The NFL is changing. Gradually but definitely, the 100-yard version of the game is becoming more like the 50-yard indoor variety, with plenty of points and yards and defenses that merely hope to make a periodic stop.
The Packers have epitomized that style in recent years, and coach Mike McCarthy embraces it.
“Running the football is important, but at the end of the day, the offense’s responsibility is scoring points,” McCarthy said Wednesday regarding the perceived decline of the run game, via Packers.com. “You have to score as many points as you can. . . . I don’t play keep away. I want to play as fast as we can, throw as many punches as we can and beat you as bad as we can.”
In Green Bay, that approach arguably is a necessity, since the defense has been not so good in recent years. The emphasis on scoring points arguably has put more pressure on the team’s defense.
“What you do has to complement whatever your team’s philosophy is.

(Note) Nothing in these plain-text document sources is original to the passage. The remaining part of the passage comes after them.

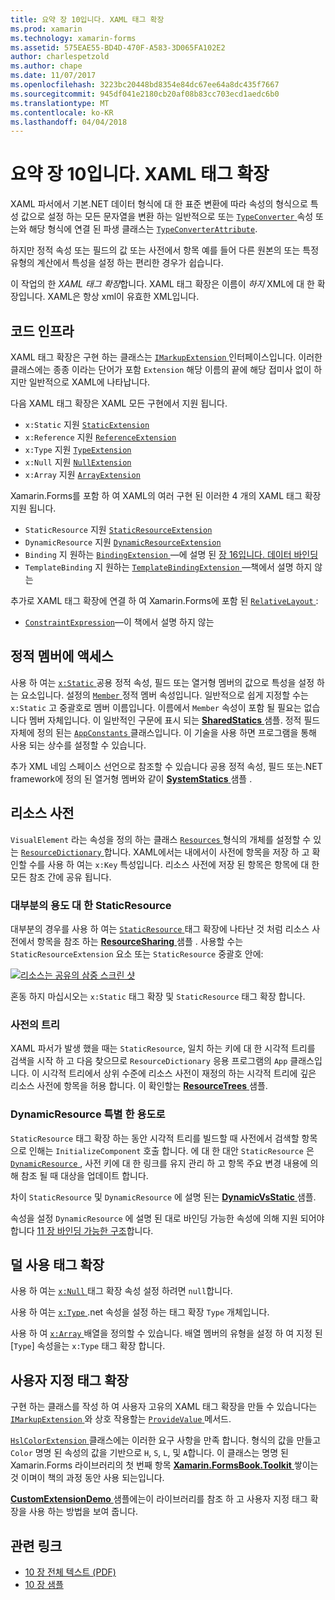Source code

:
 ```yaml
---
title: 요약 장 10입니다. XAML 태그 확장
ms.prod: xamarin
ms.technology: xamarin-forms
ms.assetid: 575EAE55-BD4D-470F-A583-3D065FA102E2
author: charlespetzold
ms.author: chape
ms.date: 11/07/2017
ms.openlocfilehash: 3223bc20448bd8354e84dc67ee64a8dc435f7667
ms.sourcegitcommit: 945df041e2180cb20af08b83cc703ecd1aedc6b0
ms.translationtype: MT
ms.contentlocale: ko-KR
ms.lasthandoff: 04/04/2018
---
```

# <a name="summary-of-chapter-10-xaml-markup-extensions"></a>요약 장 10입니다. XAML 태그 확장

XAML 파서에서 기본.NET 데이터 형식에 대 한 표준 변환에 따라 속성의 형식으로 특성 값으로 설정 하는 모든 문자열을 변환 하는 일반적으로 또는 [ `TypeConverter` ](https://developer.xamarin.com/api/type/Xamarin.Forms.TypeConverter/) 속성 또는와 해당 형식에 연결 된 파생 클래스는 [`TypeConverterAttribute`](https://developer.xamarin.com/api/type/Xamarin.Forms.TypeConverterAttribute/).

하지만 정적 속성 또는 필드의 값 또는 사전에서 항목 예를 들어 다른 원본의 또는 특정 유형의 계산에서 특성을 설정 하는 편리한 경우가 쉽습니다.

이 작업의 한 *XAML 태그 확장*합니다. XAML 태그 확장은 이름이 *하지* XML에 대 한 확장입니다. XAML은 항상 xml이 유효한 XML입니다.

## <a name="the-code-infrastructure"></a>코드 인프라

XAML 태그 확장은 구현 하는 클래스는 [ `IMarkupExtension` ](https://developer.xamarin.com/api/type/Xamarin.Forms.Xaml.IMarkupExtension/) 인터페이스입니다. 이러한 클래스에는 종종 이라는 단어가 포함 `Extension` 해당 이름의 끝에 해당 접미사 없이 하지만 일반적으로 XAML에 나타납니다.

다음 XAML 태그 확장은 XAML 모든 구현에서 지원 됩니다.

- `x:Static` 지원 [`StaticExtension`](https://developer.xamarin.com/api/type/Xamarin.Forms.Xaml.StaticExtension/)
- `x:Reference` 지원 [`ReferenceExtension`](https://developer.xamarin.com/api/type/Xamarin.Forms.Xaml.ReferenceExtension/)
- `x:Type` 지원 [`TypeExtension`](https://developer.xamarin.com/api/type/Xamarin.Forms.Xaml.TypeExtension/)
- `x:Null` 지원 [`NullExtension`](https://developer.xamarin.com/api/type/Xamarin.Forms.Xaml.NullExtension/)
- `x:Array` 지원 [`ArrayExtension`](https://developer.xamarin.com/api/type/Xamarin.Forms.Xaml.ArrayExtension/)

Xamarin.Forms를 포함 하 여 XAML의 여러 구현 된 이러한 4 개의 XAML 태그 확장 지원 됩니다.

- `StaticResource` 지원 [`StaticResourceExtension`](https://developer.xamarin.com/api/type/Xamarin.Forms.Xaml.StaticResourceExtension/)
- `DynamicResource` 지원 [`DynamicResourceExtension`](https://developer.xamarin.com/api/type/Xamarin.Forms.Xaml.DynamicResourceExtension/)
- `Binding` 지 원하는 [ `BindingExtension` ](https://developer.xamarin.com/api/type/Xamarin.Forms.Xaml.BindingExtension/) &mdash;에 설명 된 [장 16입니다. 데이터 바인딩](#chapter16)
- `TemplateBinding` 지 원하는 [ `TemplateBindingExtension` ](https://developer.xamarin.com/api/type/Xamarin.Forms.Xaml.TemplateBindingExtension/) &mdash;책에서 설명 하지 않는

추가로 XAML 태그 확장에 연결 하 여 Xamarin.Forms에 포함 된 [ `RelativeLayout` ](https://developer.xamarin.com/api/type/Xamarin.Forms.RelativeLayout/):

- [`ConstraintExpression`](https://developer.xamarin.com/api/type/Xamarin.Forms.ConstraintExpression/)&mdash;이 책에서 설명 하지 않는

## <a name="accessing-static-members"></a>정적 멤버에 액세스

사용 하 여는 [ `x:Static` ](https://developer.xamarin.com/api/type/Xamarin.Forms.Xaml.StaticExtension/) 공용 정적 속성, 필드 또는 열거형 멤버의 값으로 특성을 설정 하는 요소입니다. 설정의 [ `Member` ](https://developer.xamarin.com/api/property/Xamarin.Forms.Xaml.StaticExtension.Member/) 정적 멤버 속성입니다. 일반적으로 쉽게 지정할 수는 `x:Static` 고 중괄호로 멤버 이름입니다. 이름에서 `Member` 속성이 포함 될 필요는 없습니다 멤버 자체입니다. 이 일반적인 구문에 표시 되는 [ **SharedStatics** ](https://github.com/xamarin/xamarin-forms-book-samples/tree/master/Chapter10/SharedStatics) 샘플. 정적 필드 자체에 정의 된는 [ `AppConstants` ](https://github.com/xamarin/xamarin-forms-book-samples/blob/master/Chapter10/SharedStatics/SharedStatics/SharedStatics/AppConstants.cs) 클래스입니다. 이 기술을 사용 하면 프로그램을 통해 사용 되는 상수를 설정할 수 있습니다.

추가 XML 네임 스페이스 선언으로 참조할 수 있습니다 공용 정적 속성, 필드 또는.NET framework에 정의 된 열거형 멤버와 같이 [ **SystemStatics** ](https://github.com/xamarin/xamarin-forms-book-samples/tree/master/Chapter10/SystemStatics) 샘플 .

## <a name="resource-dictionaries"></a>리소스 사전

`VisualElement` 라는 속성을 정의 하는 클래스 [ `Resources` ](https://developer.xamarin.com/api/property/Xamarin.Forms.VisualElement.Resources/) 형식의 개체를 설정할 수 있는 [ `ResourceDictionary` ](https://developer.xamarin.com/api/type/Xamarin.Forms.ResourceDictionary/)합니다. XAML에서는 내에서이 사전에 항목을 저장 하 고 확인할 수를 사용 하 여는 `x:Key` 특성입니다. 리소스 사전에 저장 된 항목은 항목에 대 한 모든 참조 간에 공유 됩니다.

### <a name="staticresource-for-most-purposes"></a>대부분의 용도 대 한 StaticResource

대부분의 경우를 사용 하 여는 [ `StaticResource` ](https://developer.xamarin.com/api/type/Xamarin.Forms.Xaml.StaticResourceExtension/) 태그 확장에 나타난 것 처럼 리소스 사전에서 항목을 참조 하는 [ **ResourceSharing** ](https://github.com/xamarin/xamarin-forms-book-samples/tree/master/Chapter10/ResourceSharing) 샘플 . 사용할 수는 `StaticResourceExtension` 요소 또는 `StaticResource` 중괄호 안에:

[![리소스는 공유의 삼중 스크린 샷](images/ch10fg03-small.png "리소스 공유")](images/ch10fg03-large.png#lightbox "리소스 공유")

혼동 하지 마십시오는 `x:Static` 태그 확장 및 `StaticResource` 태그 확장 합니다.

### <a name="a-tree-of-dictionaries"></a>사전의 트리

XAML 파서가 발생 했을 때는 `StaticResource`, 일치 하는 키에 대 한 시각적 트리를 검색을 시작 하 고 다음 찾으므로 `ResourceDictionary` 응용 프로그램의 `App` 클래스입니다. 이 시각적 트리에서 상위 수준에 리소스 사전이 재정의 하는 시각적 트리에 깊은 리소스 사전에 항목을 허용 합니다. 이 확인할는 [ **ResourceTrees** ](https://github.com/xamarin/xamarin-forms-book-samples/tree/master/Chapter10/ResourceTrees) 샘플.

### <a name="dynamicresource-for-special-purposes"></a>DynamicResource 특별 한 용도로

`StaticResource` 태그 확장 하는 동안 시각적 트리를 빌드할 때 사전에서 검색할 항목으로 인해는 `InitializeComponent` 호출 합니다. 에 대 한 대안 `StaticResource` 은 [ `DynamicResource` ](https://developer.xamarin.com/api/type/Xamarin.Forms.Xaml.DynamicResourceExtension/), 사전 키에 대 한 링크를 유지 관리 하 고 항목 주요 변경 내용에 의해 참조 될 때 대상을 업데이트 합니다.

차이 `StaticResource` 및 `DynamicResource` 에 설명 된는 [ **DynamicVsStatic** ](https://github.com/xamarin/xamarin-forms-book-samples/tree/master/Chapter10/DynamicVsStatic) 샘플.

속성을 설정 `DynamicResource` 에 설명 된 대로 바인딩 가능한 속성에 의해 지원 되어야 합니다 [11 장 바인딩 가능한 구조](chapter11.md)합니다.

## <a name="lesser-used-markup-extensions"></a>덜 사용 태그 확장

사용 하 여는 [ `x:Null` ](https://developer.xamarin.com/api/type/Xamarin.Forms.Xaml.NullExtension/) 태그 확장 속성 설정 하려면 `null`합니다.

사용 하 여는 [ `x:Type` ](https://developer.xamarin.com/api/type/Xamarin.Forms.Xaml.TypeExtension/) .net 속성을 설정 하는 태그 확장 `Type` 개체입니다.

사용 하 여 [ `x:Array` ](https://developer.xamarin.com/api/type/Xamarin.Forms.Xaml.ArrayExtension/) 배열을 정의할 수 있습니다. 배열 멤버의 유형을 설정 하 여 지정 된 [`Type`] 속성을는 `x:Type` 태그 확장 합니다.

## <a name="a-custom-markup-extension"></a>사용자 지정 태그 확장

구현 하는 클래스를 작성 하 여 사용자 고유의 XAML 태그 확장을 만들 수 있습니다는 [ `IMarkupExtension` ](https://developer.xamarin.com/api/type/Xamarin.Forms.Xaml.IMarkupExtension/) 와 상호 작용할는 [ `ProvideValue` ](https://developer.xamarin.com/api/member/Xamarin.Forms.Xaml.IMarkupExtension.ProvideValue/p/System.IServiceProvider/) 메서드.

[ `HslColorExtension` ](https://github.com/xamarin/xamarin-forms-book-samples/blob/master/Libraries/Xamarin.FormsBook.Toolkit/Xamarin.FormsBook.Toolkit/HslColorExtension.cs) 클래스에는 이러한 요구 사항을 만족 합니다. 형식의 값을 만들고 `Color` 명명 된 속성의 값을 기반으로 `H`, `S`, `L`, 및 `A`합니다. 이 클래스는 명명 된 Xamarin.Forms 라이브러리의 첫 번째 항목 [ **Xamarin.FormsBook.Toolkit** ](https://github.com/xamarin/xamarin-forms-book-samples/tree/master/Libraries/Xamarin.FormsBook.Toolkit) 쌓이는 것 이며이 책의 과정 동안 사용 되는입니다.

[ **CustomExtensionDemo** ](https://github.com/xamarin/xamarin-forms-book-samples/tree/master/Chapter10/CustomExtensionDemo) 샘플에는이 라이브러리를 참조 하 고 사용자 지정 태그 확장을 사용 하는 방법을 보여 줍니다.



## <a name="related-links"></a>관련 링크

- [10 장 전체 텍스트 (PDF)](https://download.xamarin.com/developer/xamarin-forms-book/XamarinFormsBook-Ch10-Apr2016.pdf)
- [10 장 샘플](https://github.com/xamarin/xamarin-forms-book-samples/tree/master/Chapter10)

It has to tie in with the head coach’s philosophy. When you have a quarterback like Aaron [Rodgers], you’re going to try to play to the strength of your personnel,” defensive coordinator Dom Capers said.
And so the goal has become creating turnovers.
“Our No. 1 goal is always going to be to lead the league in scoring defense. We’ve got to create more fumbles,” Capers said.
Ultimately, they’ve got to allow fewer points. In so doing, they need to figure out how to stop the read option, which the 49ers used in the playoffs last year to bury the Packers, prompting strong opinions that someone other than Capers should be running the defense.